[Saved data entries]

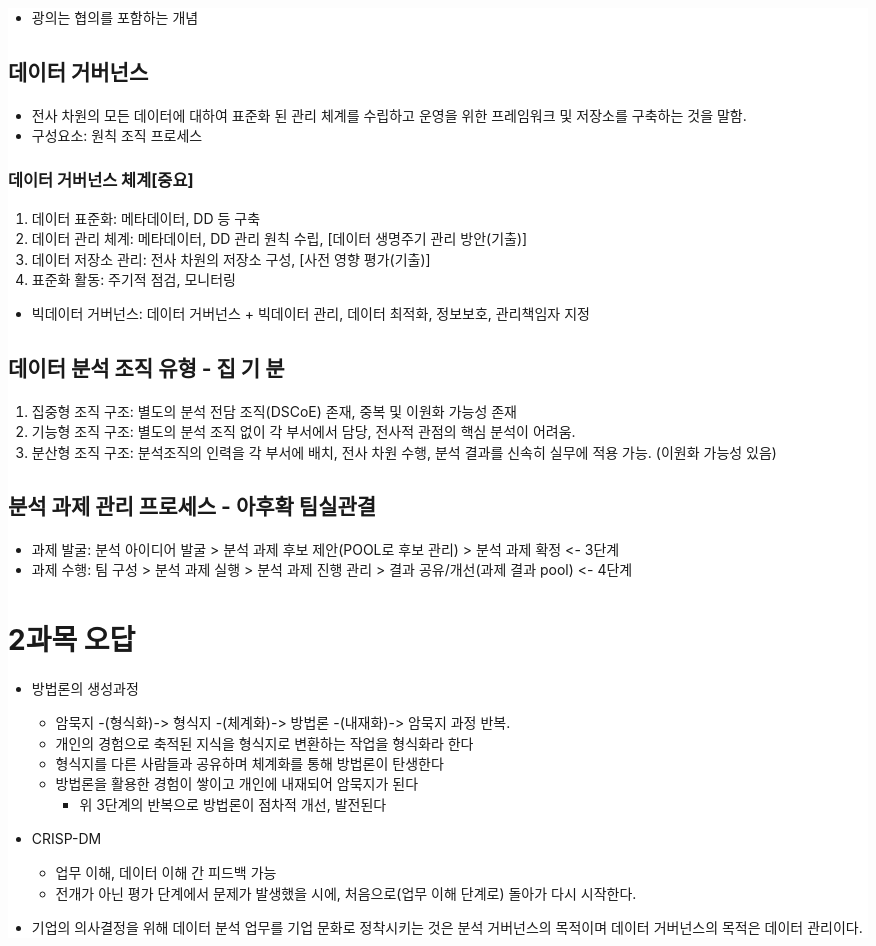- 광의는 협의를 포함하는 개념

## 데이터 거버넌스

- 전사 차원의 모든 데이터에 대하여 표준화 된 관리 체계를 수립하고 운영을 위한 프레임워크 및 저장소를 구축하는 것을 말함.
- 구성요소: 원칙 조직 프로세스

### 데이터 거버넌스 체계[중요]

1. 데이터 표준화: 메타데이터, DD 등 구축
2. 데이터 관리 체계: 메타데이터, DD 관리 원칙 수립, [데이터 생명주기 관리 방안(기출)]
3. 데이터 저장소 관리: 전사 차원의 저장소 구성, [사전 영향 평가(기출)]
4. 표준화 활동: 주기적 점검, 모니터링

- 빅데이터 거버넌스: 데이터 거버넌스 + 빅데이터 관리, 데이터 최적화, 정보보호, 관리책임자 지정

## 데이터 분석 조직 유형 - 집 기 분

1. 집중형 조직 구조: 별도의 분석 전담 조직(DSCoE) 존재, 중복 및 이원화 가능성 존재
2. 기능형 조직 구조: 별도의 분석 조직 없이 각 부서에서 담당, 전사적 관점의 핵심 분석이 어려움.
3. 분산형 조직 구조: 분석조직의 인력을 각 부서에 배치, 전사 차원 수행, 분석 결과를 신속히 실무에 적용 가능. (이원화 가능성 있음)

## 분석 과제 관리 프로세스 - 아후확 팀실관결

- 과제 발굴: 분석 아이디어 발굴 > 분석 과제 후보 제안(POOL로 후보 관리) > 분석 과제 확정 <- 3단계
- 과제 수행: 팀 구성 > 분석 과제 실행 > 분석 과제 진행 관리 > 결과 공유/개선(과제 결과 pool) <- 4단계

# 2과목 오답

- 방법론의 생성과정
  - 암묵지 -(형식화)-> 형식지 -(체계화)-> 방법론 -(내재화)-> 암묵지 과정 반복.
  - 개인의 경험으로 축적된 지식을 형식지로 변환하는 작업을 형식화라 한다
  - 형식지를 다른 사람들과 공유하며 체계화를 통해 방법론이 탄생한다
  - 방법론을 활용한 경험이 쌓이고 개인에 내재되어 암묵지가 된다
    - 위 3단계의 반복으로 방법론이 점차적 개선, 발전된다
- CRISP-DM

  - 업무 이해, 데이터 이해 간 피드백 가능
  - 전개가 아닌 평가 단계에서 문제가 발생했을 시에, 처음으로(업무 이해 단계로) 돌아가 다시 시작한다.

- 기업의 의사결정을 위해 데이터 분석 업무를 기업 문화로 정착시키는 것은 분석 거버넌스의 목적이며 데이터 거버넌스의 목적은 데이터 관리이다.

**ASSIGNED TASK**
Give again exactly, and only, the lines above starting at the one with "1. 데이터 표준화: 메타데이터, DD 등 구축" and ending at the one with "- 과제 발굴: 분석".

**TASK RESPONSE**
1. 데이터 표준화: 메타데이터, DD 등 구축
2. 데이터 관리 체계: 메타데이터, DD 관리 원칙 수립, [데이터 생명주기 관리 방안(기출)]
3. 데이터 저장소 관리: 전사 차원의 저장소 구성, [사전 영향 평가(기출)]
4. 표준화 활동: 주기적 점검, 모니터링

- 빅데이터 거버넌스: 데이터 거버넌스 + 빅데이터 관리, 데이터 최적화, 정보보호, 관리책임자 지정

## 데이터 분석 조직 유형 - 집 기 분

1. 집중형 조직 구조: 별도의 분석 전담 조직(DSCoE) 존재, 중복 및 이원화 가능성 존재
2. 기능형 조직 구조: 별도의 분석 조직 없이 각 부서에서 담당, 전사적 관점의 핵심 분석이 어려움.
3. 분산형 조직 구조: 분석조직의 인력을 각 부서에 배치, 전사 차원 수행, 분석 결과를 신속히 실무에 적용 가능. (이원화 가능성 있음)

## 분석 과제 관리 프로세스 - 아후확 팀실관결

- 과제 발굴: 분석 아이디어 발굴 > 분석 과제 후보 제안(POOL로 후보 관리) > 분석 과제 확정 <- 3단계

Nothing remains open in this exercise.